Q6.2: How is speech recognition performed?

A wide variety of techniques are used to perform speech recognition. There are many types of speech recognition. There are many levels of speech recognition / analysis / understanding.

Typically speech recognition starts with the digital sampling of speech. The next stage is acoustic signal processing. Most techniques include spectral analysis; e.g. LPC analysis (Linear Predictive Coding), MFCC (Mel Frequency Cepstral Coefficients), cochlea modelling and many more.

The next stage is recognition of phonemes, groups of phonemes and words. This stage can be achieved by many processes such as DTW (Dynamic Time Warping), HMM (hidden Markov modelling), NNs (Neural Networks), expert systems and combinations of techniques. HMM-based systems are currently the most commonly used and most successful approach.

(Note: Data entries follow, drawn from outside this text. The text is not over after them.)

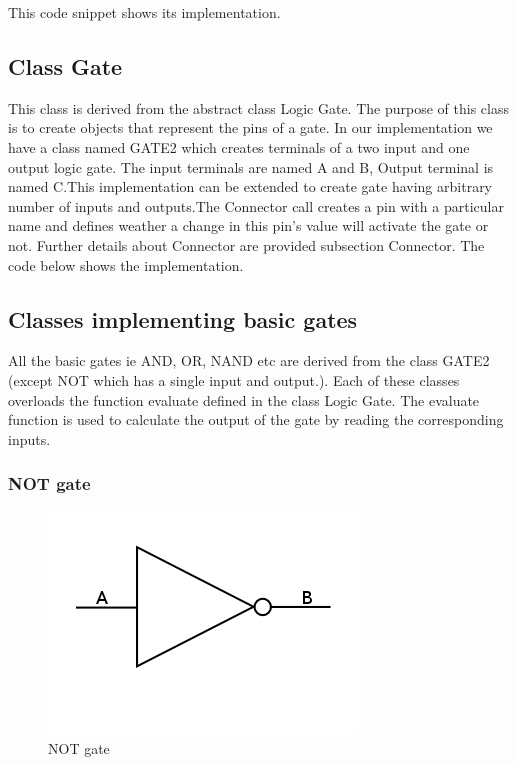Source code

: \documentclass[a4paper,12pt]{article}
\begin{document}
This code snippet shows its implementation.


\subsection{Class Gate}
This class is derived from the abstract class Logic Gate. The purpose of this class is to create objects that represent the pins of a gate. In our implementation we have a class named GATE2 which creates terminals of a two input and one output logic gate. The input terminals are named A and B, Output terminal is named C.This implementation can be extended to create gate having arbitrary number of inputs and outputs.The Connector call creates a pin with a particular name and defines weather a change in this pin's value will activate the gate or not. Further details about Connector are provided subsection Connector.
The code below shows the implementation.


\subsection{Classes implementing basic gates}
All the basic gates ie AND, OR, NAND etc are derived from the class GATE2 (except NOT which has a single input and output.). Each of these classes overloads the function evaluate defined in the class Logic Gate. The evaluate function is used to calculate the output of the gate by reading the corresponding inputs. \\

\subsubsection{NOT gate}

\begin{figure}[h]
\centering
\includegraphics[scale=0.75]{NOT.png}%
\caption{NOT gate}
\end{figure} 
\end{document}
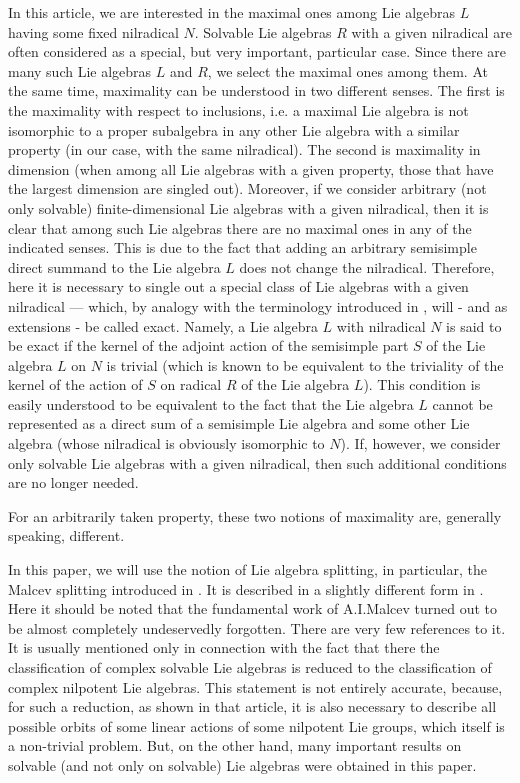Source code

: \documentclass{amsart}
\begin{document}
In this article, we are interested in the maximal ones among Lie algebras $L$ having some fixed nilradical $N$. Solvable Lie algebras $R$ with a given nilradical are often considered as a special, but very important, particular case. Since there are many such Lie algebras $L$ and $R$, we select the maximal ones among them. At the same time, maximality can be understood in two different senses. The first is the maximality with respect to inclusions, i.e. a maximal Lie algebra is not isomorphic to a proper subalgebra in any other Lie algebra with a similar property (in our case, with the same nilradical). The second is maximality in dimension (when among all Lie algebras with a given property, those that have the largest dimension are singled out). Moreover, if we consider arbitrary (not only solvable) finite-dimensional Lie algebras with a given nilradical, then it is clear that among such Lie algebras there are no maximal ones in any of the indicated senses. This is due to the fact that adding an arbitrary semisimple direct summand to the Lie algebra $L$ does not change the nilradical. Therefore, here it is necessary to single out a special class of Lie algebras with a given nilradical --- which, by analogy with the terminology introduced in \cite {HO}, will - and as extensions - be called exact. Namely, a Lie algebra $L$ with nilradical $N$ is said to be exact if the kernel of the adjoint action of the semisimple part $S$ of the Lie algebra $L$ on $N$ is trivial (which is known to be equivalent to the triviality of the kernel of the action of $S$ on radical $R$ of the Lie algebra $L$). This condition is easily understood to be equivalent to the fact that the Lie algebra $L$ cannot be represented as a direct sum of a semisimple Lie algebra and some other Lie algebra (whose nilradical is obviously isomorphic to $N$). If, however, we consider only solvable Lie algebras with a given nilradical, then such additional conditions are no longer needed.

For an arbitrarily taken property, these two notions of maximality are, generally speaking, different. 


In this paper, we will use the notion of Lie algebra splitting, in particular, the Malcev splitting introduced in \cite {Ma}. It is described in a slightly different form in \cite {G1}. Here it should be noted that the fundamental work of A.I.Malcev \cite {Ma} turned out to be almost completely undeservedly forgotten. There are very few references to it. It is usually mentioned only in connection with the fact that there the classification of complex solvable Lie algebras is reduced to the classification of complex nilpotent Lie algebras. This statement is not entirely accurate, because, for such a reduction, as shown in that article, it is also necessary to describe all possible orbits of some linear actions of some nilpotent Lie groups, which itself is a non-trivial problem. But, on the other hand, many important results on solvable (and not only on solvable) Lie algebras were obtained in this paper.
\end{document}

Most systems utilise some knowledge of the language to aid the recognition process.

Some systems try to "understand" speech. That is, they try to convert the words into a representation of what the speaker intended to mean or achieve by what they said.

Back to Section 6 of the comp.speech FAQ Home Page.
Jump to SpeechLinks, [Q6.1], [Q6.3], [Q6.4], [Q6.5], [Q6.6], [Q6.7]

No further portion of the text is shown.